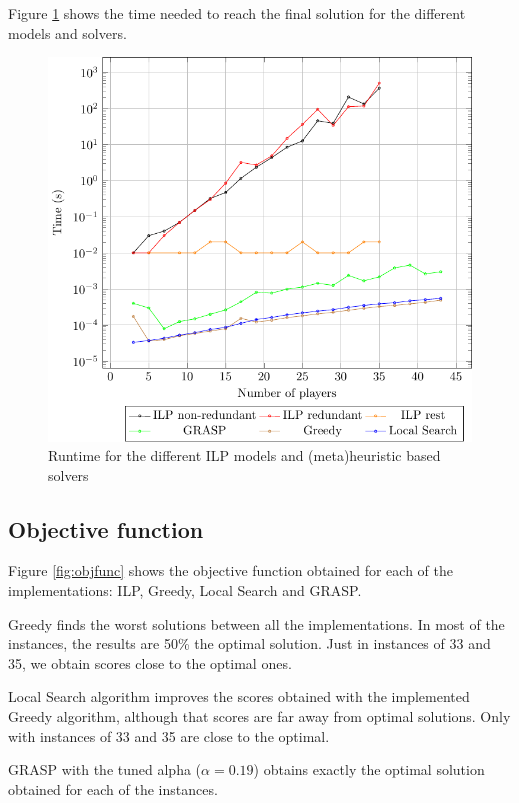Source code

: \documentclass[a4paper, 10pt]{article}
\begin{document}
Figure \ref{fig:time} shows the time needed to reach the final solution for the different models and solvers.
\begin{figure}[H]
    \includegraphics[width=\linewidth]{plots/times.pdf}
    \caption{Runtime for the different ILP models and (meta)heuristic based solvers}
    \label{fig:time}
\end{figure}


\clearpage
\subsection{Objective function}

Figure \ref{fig:objfunc} shows the objective function obtained for each of the implementations: ILP, Greedy, Local Search and GRASP. 

Greedy finds the worst solutions between all the implementations. In most of the instances, the results are 50\% the optimal solution. Just in instances of 33 and 35, we obtain scores close to the optimal ones.

Local Search algorithm improves the scores obtained with the implemented Greedy algorithm, although that scores are far away from optimal solutions. Only with instances of 33 and 35 are close to the optimal.

GRASP with the tuned alpha ($\alpha = 0.19$) obtains exactly the optimal solution obtained for each of the instances.
\end{document}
§
YOUR INSTRUCTIONS: Except for the pictures, give the data again word for word.

THE ANSWER:
Source code

: \documentclass[a4paper, 10pt]{article}
\begin{document}
Figure \ref{fig:time} shows the time needed to reach the final solution for the different models and solvers.
\begin{figure}[H]
    \includegraphics[width=\linewidth]{plots/times.pdf}
    \caption{Runtime for the different ILP models and (meta)heuristic based solvers}
    \label{fig:time}
\end{figure}


\clearpage
\subsection{Objective function}

Figure \ref{fig:objfunc} shows the objective function obtained for each of the implementations: ILP, Greedy, Local Search and GRASP. 

Greedy finds the worst solutions between all the implementations. In most of the instances, the results are 50\% the optimal solution. Just in instances of 33 and 35, we obtain scores close to the optimal ones.

Local Search algorithm improves the scores obtained with the implemented Greedy algorithm, although that scores are far away from optimal solutions. Only with instances of 33 and 35 are close to the optimal.

GRASP with the tuned alpha ($\alpha = 0.19$) obtains exactly the optimal solution obtained for each of the instances.
\end{document}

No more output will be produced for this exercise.